Pada kesempatan itu, Bupati Trenggalek, Mochamad Nur Arifin berharap agar bantuan yang diserahkan bisa bermanfaat bagi keluarga yang ditinggalkan.
"Semangat terus ahli waris, khususnya putra-putranya yang ditinggalkan. Tadi saya cerita, juga mengalami hal yang sama, ditinggal orangtua di usia 17 tahun. Saya yakin Allah menyiapkan rencana yang lebih baik, lebih sukses," ucapnya di rumah duka keluarga korban di Munjungan, Trenggalek, Jawa Timur, Kamis malam (11/9/2025).
Bupati yang akrab disapa Mas Ipin ini juga mengucapkan terima kasih kepada BPJS Ketenagakerjaan atas santuan yang diberikan. Untuk itu, ia mengajak seluruh warga agar menjadi peserta BPJS Ketenagakerjaan.
"Saya juga mengajak seluruh warga untuk juga ikut mendaftarkan kepesertaan BPJS Ketenagakerjaan sehingga bisa memproteksi keluarganya dari hal-hal yang tidak bisa diprediksi di dunia kerja," tandasnya.
Baca juga: Penerima BSU BPJS Ketenagakerjaan September 2025: Syarat dan Cara Cek
Sementara itu, Kepala BPJS Ketenagakerjaan Kabupaten Trenggalek, Adi Wibowo menyatakan, iuruan kepesertaan korban dibayarkan oleh Pemerintah Kabupaten Trengalek, lewat bantuan iuran melalui dana DBHCHT, khusus bagi pekerja rentan.
Salah satu manfaat yang didapatkan oleh ahli waris adalah memperoleh total manfaat sebesar Rp 223 juta.
"Angka ini dengan rincian santunan akibat kecelakaan kerja sebesar Rp 70 juta. Kemudian beasiswa kepada anak masing-masing Rp 66 juta dan Rp 87 juta," jelasnya.
Untuk beasiswa Rp 66 juta, kata Adi Wibowo, diberikan sejak SMA hingga kuliah, sedangkan beasiswa Rp 87 juta mulai diberikan dari TK hingga perguruan tinggi.
Semua itu diperoleh dengan besaran iuran yang dibiayai oleh Pemkab Trenggalek sebesar Rp 16.800 per bulan.

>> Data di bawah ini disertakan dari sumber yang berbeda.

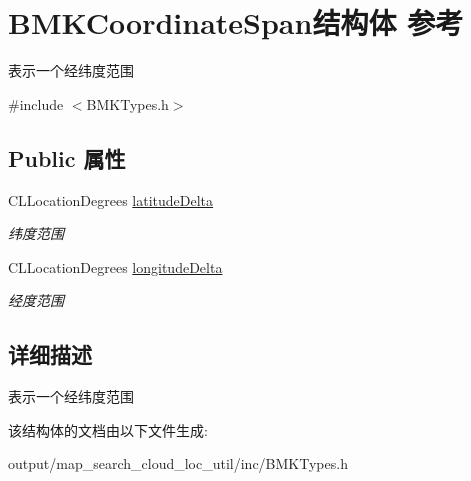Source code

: \hypertarget{struct_b_m_k_coordinate_span}{\section{B\+M\+K\+Coordinate\+Span结构体 参考}
\label{struct_b_m_k_coordinate_span}
}


表示一个经纬度范围  




{\ttfamily \#include $<$B\+M\+K\+Types.\+h$>$}

\subsection*{Public 属性}
\begin{DoxyCompactItemize}
\item 
\hypertarget{struct_b_m_k_coordinate_span_a759543f626366ce4fe599b8896f352a2}{C\+L\+Location\+Degrees \hyperlink{struct_b_m_k_coordinate_span_a759543f626366ce4fe599b8896f352a2}{latitude\+Delta}}\label{struct_b_m_k_coordinate_span_a759543f626366ce4fe599b8896f352a2}

\begin{DoxyCompactList}\small\item\em 纬度范围 \end{DoxyCompactList}\item 
\hypertarget{struct_b_m_k_coordinate_span_ab3bc7d18bbd0fce7c806c51f0e0df447}{C\+L\+Location\+Degrees \hyperlink{struct_b_m_k_coordinate_span_ab3bc7d18bbd0fce7c806c51f0e0df447}{longitude\+Delta}}\label{struct_b_m_k_coordinate_span_ab3bc7d18bbd0fce7c806c51f0e0df447}

\begin{DoxyCompactList}\small\item\em 经度范围 \end{DoxyCompactList}\end{DoxyCompactItemize}


\subsection{详细描述}
表示一个经纬度范围 

该结构体的文档由以下文件生成\+:\begin{DoxyCompactItemize}
\item 
output/map\+\_\+search\+\_\+cloud\+\_\+loc\+\_\+util/inc/B\+M\+K\+Types.\+h\end{DoxyCompactItemize}
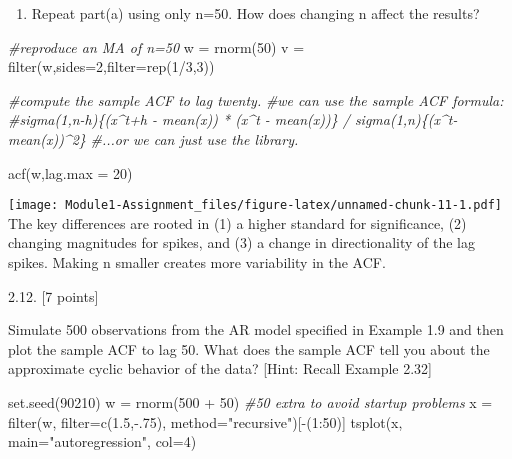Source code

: \documentclass[
]{article}
\newenvironment{Shaded}{\begin{snugshade}}{\end{snugshade}}
\newcommand{\AttributeTok}[1]{\textcolor[rgb]{0.77,0.63,0.00}{#1}}
\newcommand{\CommentTok}[1]{\textcolor[rgb]{0.56,0.35,0.01}{\textit{#1}}}
\newcommand{\DecValTok}[1]{\textcolor[rgb]{0.00,0.00,0.81}{#1}}
\newcommand{\FloatTok}[1]{\textcolor[rgb]{0.00,0.00,0.81}{#1}}
\newcommand{\FunctionTok}[1]{\textcolor[rgb]{0.00,0.00,0.00}{#1}}
\newcommand{\NormalTok}[1]{#1}
\newcommand{\OtherTok}[1]{\textcolor[rgb]{0.56,0.35,0.01}{#1}}
\newcommand{\SpecialCharTok}[1]{\textcolor[rgb]{0.00,0.00,0.00}{#1}}
\newcommand{\StringTok}[1]{\textcolor[rgb]{0.31,0.60,0.02}{#1}}
\providecommand{\tightlist}{%
  \setlength{\itemsep}{0pt}\setlength{\parskip}{0pt}}
\begin{document}
\begin{enumerate}
\def\labelenumi{\alph{enumi})}
\setcounter{enumi}{1}
\tightlist
\item
  Repeat part(a) using only n=50. How does changing n affect the
  results?
\end{enumerate}

\begin{Shaded}
\begin{Highlighting}[]
\CommentTok{\#reproduce an MA of n=50}
\NormalTok{w }\OtherTok{=} \FunctionTok{rnorm}\NormalTok{(}\DecValTok{50}\NormalTok{)}
\NormalTok{v }\OtherTok{=} \FunctionTok{filter}\NormalTok{(w,}\AttributeTok{sides=}\DecValTok{2}\NormalTok{,}\AttributeTok{filter=}\FunctionTok{rep}\NormalTok{(}\DecValTok{1}\SpecialCharTok{/}\DecValTok{3}\NormalTok{,}\DecValTok{3}\NormalTok{))}

\CommentTok{\#compute the sample ACF to lag twenty.}
\CommentTok{\#we can use the sample ACF formula:}
\CommentTok{\#sigma(1,n{-}h)\{(x\^{}t+h {-} mean(x)) * (x\^{}t {-} mean(x))\} / sigma(1,n)\{(x\^{}t{-}mean(x))\^{}2\}}
\CommentTok{\#...or we can just use the library.}

\FunctionTok{acf}\NormalTok{(w,}\AttributeTok{lag.max =} \DecValTok{20}\NormalTok{)}
\end{Highlighting}
\end{Shaded}

\texttt{[image: Module1-Assignment\_files/figure-latex/unnamed-chunk-11-1.pdf]}
The key differences are rooted in (1) a higher standard for
significance, (2) changing magnitudes for spikes, and (3) a change in
directionality of the lag spikes. Making n smaller creates more
variability in the ACF.

2.12. {[}7 points{]}

Simulate 500 observations from the AR model specified in Example 1.9 and
then plot the sample ACF to lag 50. What does the sample ACF tell you
about the approximate cyclic behavior of the data? {[}Hint: Recall
Example 2.32{]}

\begin{Shaded}
\begin{Highlighting}[]
\FunctionTok{set.seed}\NormalTok{(}\DecValTok{90210}\NormalTok{)  }
\NormalTok{w }\OtherTok{=} \FunctionTok{rnorm}\NormalTok{(}\DecValTok{500} \SpecialCharTok{+} \DecValTok{50}\NormalTok{) }
\CommentTok{\#50 extra to avoid startup problems  }
\NormalTok{x }\OtherTok{=} \FunctionTok{filter}\NormalTok{(w, }\AttributeTok{filter=}\FunctionTok{c}\NormalTok{(}\FloatTok{1.5}\NormalTok{,}\SpecialCharTok{{-}}\NormalTok{.}\DecValTok{75}\NormalTok{), }\AttributeTok{method=}\StringTok{"recursive"}\NormalTok{)[}\SpecialCharTok{{-}}\NormalTok{(}\DecValTok{1}\SpecialCharTok{:}\DecValTok{50}\NormalTok{)]  }
\FunctionTok{tsplot}\NormalTok{(x, }\AttributeTok{main=}\StringTok{"autoregression"}\NormalTok{, }\AttributeTok{col=}\DecValTok{4}\NormalTok{)}
\end{Highlighting}
\end{Shaded}
\end{document}
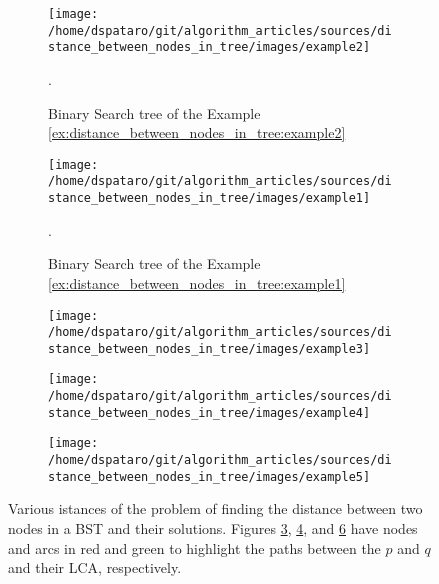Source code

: \begin{figure}
	\centering
	\begin{subfigure}[b]{0.5\textwidth}
		\centering
		\texttt{[image: /home/dspataro/git/algorithm\_articles/sources/distance\_between\_nodes\_in\_tree/images/example2]}
		\caption{Binary Search tree of the Example
		\ref{ex:distance_between_nodes_in_tree:example2}}.
		\label{fig:distance_between_nodes_in_tree:example2}
	\end{subfigure}
	\hfill
	\begin{subfigure}[b]{0.3\textwidth}
		\centering
		\texttt{[image: /home/dspataro/git/algorithm\_articles/sources/distance\_between\_nodes\_in\_tree/images/example1]}
		\caption{Binary Search tree of the Example
		\ref{ex:distance_between_nodes_in_tree:example1}}.
		\label{fig:distance_between_nodes_in_tree:example1}
	\end{subfigure}
	\centering
	\begin{subfigure}[b]{0.3\textwidth}
		\centering
		\texttt{[image: /home/dspataro/git/algorithm\_articles/sources/distance\_between\_nodes\_in\_tree/images/example3]}
		\caption{}
		\label{fig:distance_between_nodes_in_tree:example3}
	\end{subfigure}
	\hfill
	\begin{subfigure}[b]{0.3\textwidth}
		\centering
		\texttt{[image: /home/dspataro/git/algorithm\_articles/sources/distance\_between\_nodes\_in\_tree/images/example4]}
		\caption{}
		\label{fig:distance_between_nodes_in_tree:example4}
	\end{subfigure}
	\hfill
	\begin{subfigure}[b]{0.3\textwidth}
		\centering
		\texttt{[image: /home/dspataro/git/algorithm\_articles/sources/distance\_between\_nodes\_in\_tree/images/example5]}
		\caption{}
		\label{fig:distance_between_nodes_in_tree:example5}
	\end{subfigure}
	\caption{Various istances of the problem of finding the distance between two nodes in a BST and
	their solutions. Figures \ref{fig:distance_between_nodes_in_tree:example3},
	\ref{fig:distance_between_nodes_in_tree:example4}, and
	\ref{fig:distance_between_nodes_in_tree:example5} have nodes and arcs in red and green to
	highlight the paths between the $p$ and $q$ and their LCA, respectively.}
\end{figure}



	



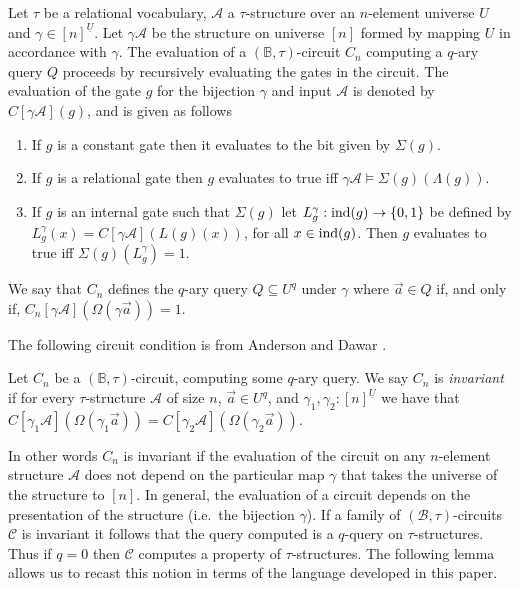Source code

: \documentclass[../paper.tex]{subfiles}
\begin{document}
Let $\tau$ be a relational vocabulary, $\mathcal{A}$ a $\tau$-structure over an
$n$-element universe $U$ and $\gamma \in [n]^{\underline{U}}$. Let $\gamma
\mathcal{A}$ be the structure on universe $[n]$ formed by mapping $U$ in
accordance with $\gamma$. The evaluation of a $(\mathbb{B}, \tau)$-circuit $C_n$
computing a $q$-ary query $Q$ proceeds by recursively evaluating the gates in
the circuit. The evaluation of the gate $g$ for the bijection $\gamma$ and input
$\mathcal{A}$ is denoted by $C[\gamma \mathcal{A}](g)$, and is given as follows
\begin{enumerate}
  \setlength\itemsep{0mm}
\item If $g$ is a constant gate then it evaluates to the bit given by
  $\Sigma(g)$.
\item If $g$ is a relational gate then $g$ evaluates to true iff $\gamma
  \mathcal{A} \models \Sigma(g)(\Lambda (g))$.
\item If $g$ is an internal gate such that $\Sigma (g)$ let $L^{\gamma}_g:
  \text{\upshape ind}(g) \rightarrow \{0,1\}$ be defined by $L^{\gamma}_g(x) = C[\gamma
  \mathcal{A}](L(g)(x))$, for all $x \in \text{\upshape ind}(g)$. Then $g$ evaluates to true
  iff $\Sigma(g) (L^{\gamma}_g) = 1$.
\end{enumerate}
We say that $C_n$ defines the $q$-ary query $Q \subseteq U^q$ under $\gamma$
where $\vec{a} \in Q$ if, and only if, $C_n[\gamma \mathcal{A}](\Omega (\gamma
\vec{a})) = 1$.


The following circuit condition is from Anderson and Dawar \cite{AndersonD17}.

\begin{definition}
  Let $C_n$ be a $(\mathbb{B}, \tau)$-circuit, computing some $q$-ary query. We
  say $C_n$ is \emph{invariant} if for every $\tau$-structure $\mathcal{A}$ of
  size $n$, $\vec{a} \in U^{q}$, and $\gamma_1, \gamma_2: [n]^{\underline{U}}$
  we have that $C[\gamma_1 \mathcal{A}](\Omega (\gamma_1 \vec{a})) = C[\gamma_2
  \mathcal{A}](\Omega (\gamma_2 \vec{a}))$.
\end{definition}

In other words $C_n$ is invariant if the evaluation of the circuit on any
$n$-element structure $\mathcal{A}$ does not depend on the particular map
$\gamma$ that takes the universe of the structure to $[n]$. In general, the
evaluation of a circuit depends on the presentation of the structure (i.e.\ the
bijection $\gamma$). If a family of $(\mathcal{B}, \tau)$-circuits $\mathcal{C}$
is invariant it follows that the query computed is a $q$-query on
$\tau$-structures. Thus if $q = 0$ then $\mathcal{C}$ computes a property of
$\tau$-structures. The following lemma allows us to recast this notion in terms
of the language developed in this paper.
\end{document}
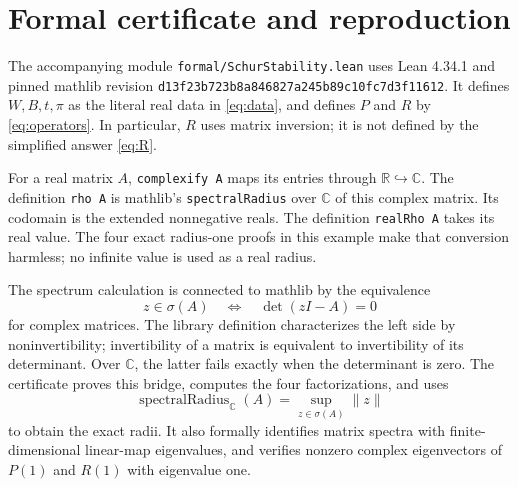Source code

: \documentclass[11pt]{article}
\newcommand{\R}{\mathbb R}
\newcommand{\C}{\mathbb C}
\begin{document}
\section{Formal certificate and reproduction}
The accompanying module \texttt{formal/SchurStability.lean} uses Lean 4.34.1
and pinned mathlib revision
\texttt{d13f23b723b8a846827a245b89c10fc7d3f11612}.
It defines $W,B,t,\pi$ as the literal real data in \eqref{eq:data}, and defines
$P$ and $R$ by \eqref{eq:operators}. In particular, $R$ uses matrix inversion;
it is not defined by the simplified answer \eqref{eq:R}.

For a real matrix $A$, \texttt{complexify A} maps its entries through
$\R\hookrightarrow\C$. The definition \texttt{rho A} is mathlib's
\texttt{spectralRadius} over $\C$ of this complex matrix. Its codomain is
the extended nonnegative reals. The definition \texttt{realRho A} takes
its real value. The four exact radius-one proofs in this example make
that conversion harmless; no infinite value is used as a real radius.

The spectrum calculation is connected to mathlib by the equivalence
\[
 z\in\sigma(A)\quad\Longleftrightarrow\quad \det(zI-A)=0
\]
for complex matrices. The library definition characterizes the left side
by noninvertibility; invertibility of a matrix is equivalent to
invertibility of its determinant. Over $\C$, the latter fails exactly when
the determinant is zero. The certificate proves this bridge, computes the
four factorizations, and uses
\[
 \operatorname{spectralRadius}_{\C}(A)
 =\sup_{z\in\sigma(A)}\|z\|
\]
to obtain the exact radii. It also formally identifies matrix spectra with
finite-dimensional linear-map eigenvalues, and verifies nonzero complex
eigenvectors of $P(1)$ and $R(1)$ with eigenvalue one.
\end{document}
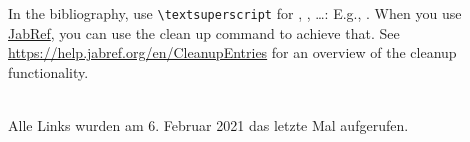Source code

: \documentclass[ngerman,runningheads,a4paper]{llncs}[2018/03/10]
\begin{document}
In the bibliography, use \texttt{\textbackslash textsuperscript} for , , \ldots:
E.g., .
When you use \href{https://www.jabref.org}{JabRef}, you can use the clean up command to achieve that.
See \url{https://help.jabref.org/en/CleanupEntries} for an overview of the cleanup functionality.

\renewcommand{\bibsection}{\section*{References}} %

\begingroup
  \ifluatex
  \else
  \fi
  \small %
  
\endgroup

\ \\
%
Alle Links wurden am 6. Februar 2021 das letzte Mal aufgerufen.
\end{document}
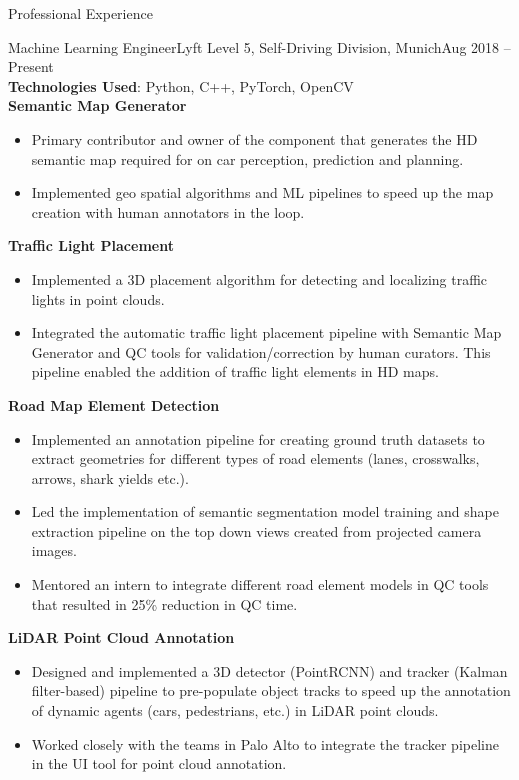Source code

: \documentclass[]{mcdowellcv}
\begin{document}
	
	\makeheader
	
	
	\begin{cvsection}{Professional Experience}
		
		\begin{cvsubsection}{Machine Learning Engineer}{Lyft Level 5, Self-Driving Division, Munich}{Aug 2018 -- Present}   
			\textit{ } \\
			\textbf{Technologies Used}: Python, C++, PyTorch, OpenCV \\
			\textbf{Semantic Map Generator}
			\begin{itemize}
				\item Primary contributor and owner of the component that generates the HD semantic map required for on car perception, prediction and planning.
				\item Implemented geo spatial algorithms and ML pipelines to speed up the map creation with human annotators in the loop.
			\end{itemize}
			
			\textbf{Traffic Light Placement}
			\begin{itemize}
				\item Implemented a 3D placement algorithm for detecting and localizing traffic lights in point clouds.
				\item Integrated the automatic traffic light placement pipeline with Semantic Map Generator and QC tools for validation/correction 
				by human curators. This pipeline enabled the addition of traffic light elements in HD maps.
			\end{itemize}
			
			\textbf{Road Map Element Detection}
			\begin{itemize}
				\item Implemented an annotation pipeline for creating ground truth datasets to extract geometries for different types of road elements (lanes, crosswalks, arrows, shark yields etc.).
				\item Led the implementation of semantic segmentation model training and shape extraction pipeline on the top down views created from projected camera images. 
				\item Mentored an intern to integrate different road element models in QC tools that resulted in 25\% reduction in QC time.
			\end{itemize}
			
			\textbf{LiDAR Point Cloud Annotation}
			\begin{itemize}
				\item Designed and implemented a 3D detector (PointRCNN) and tracker (Kalman filter-based) pipeline to pre-populate object tracks to speed up the annotation of dynamic agents (cars, pedestrians, etc.) in LiDAR point clouds.
				\item Worked closely with the teams in Palo Alto to integrate the tracker pipeline in the UI tool for point cloud annotation.
			\end{itemize}
			

\end{cvsubsection}
\end{cvsection}
\end{document}
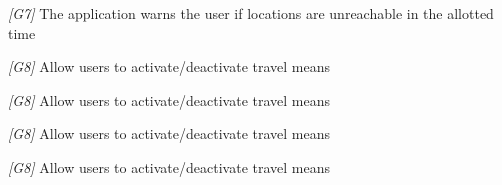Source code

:                   
\item \textit{[G7]} The application warns the user if locations are unreachable in the allotted time 

\item \textit{[G8]} Allow users to activate/deactivate travel means

\item \textit{[G8]} Allow users to activate/deactivate travel means

\item \textit{[G8]} Allow users to activate/deactivate travel means

\item \textit{[G8]} Allow users to activate/deactivate travel means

"Beasiswa kepada anak akan diserahkan setiap kenaikan kelas. Jadi pihak ahli waris nanti menunjukkan bukti kenaikan kelas kepada kami, kemudian akan segera kami transfer ke rekening yang bersangkutan. Jadi setiap tahun akan ditransfer untuk beasiswa anak," kata Adi Wibowo dalam siaran persnya,
Baca juga: Peserta Aktif BPJS Ketenagakerjaan Susut, PHK Sentuh 44 Ribu Orang
Terkait risiko yang dikover oleh BPJS Ketenagakerjaan, Adi Wibowo mengatakan, pihaknya selalu bersinergi dengan Pemkab Trenggalek untuk melakukan sosialisasi kepada masyarakat.
Ia mengatakan, apapun pekerjaannya, peserta BPJS Ketenagakerjaan berhak mendapatkan perlindungan. Dengan biaya layanan kesehatan cukup mahal, kehadiran BPJS Ketenagakerjaan diharapkan tidak menjadi beban pribadi bagi pekerja.
"Yang terpenting manfaat yang disiapkan negara melalui BPJS Ketenagakerjaan ini, jangan sampai si pencari nafkah mengalami resiko meninggal yang mengakibatkan hidup menjadi kemiskinan baru muncul," kata Adi WIbowo.
"Selain itu juga, jangan sampai anak-anaknya dengan kejadian itu meninggal masa depan pendidikannya. Negara sudah mempersiapkan segala macam program dalam bentuk perlindungan, jangan sampai terlewatkan," ujarnya.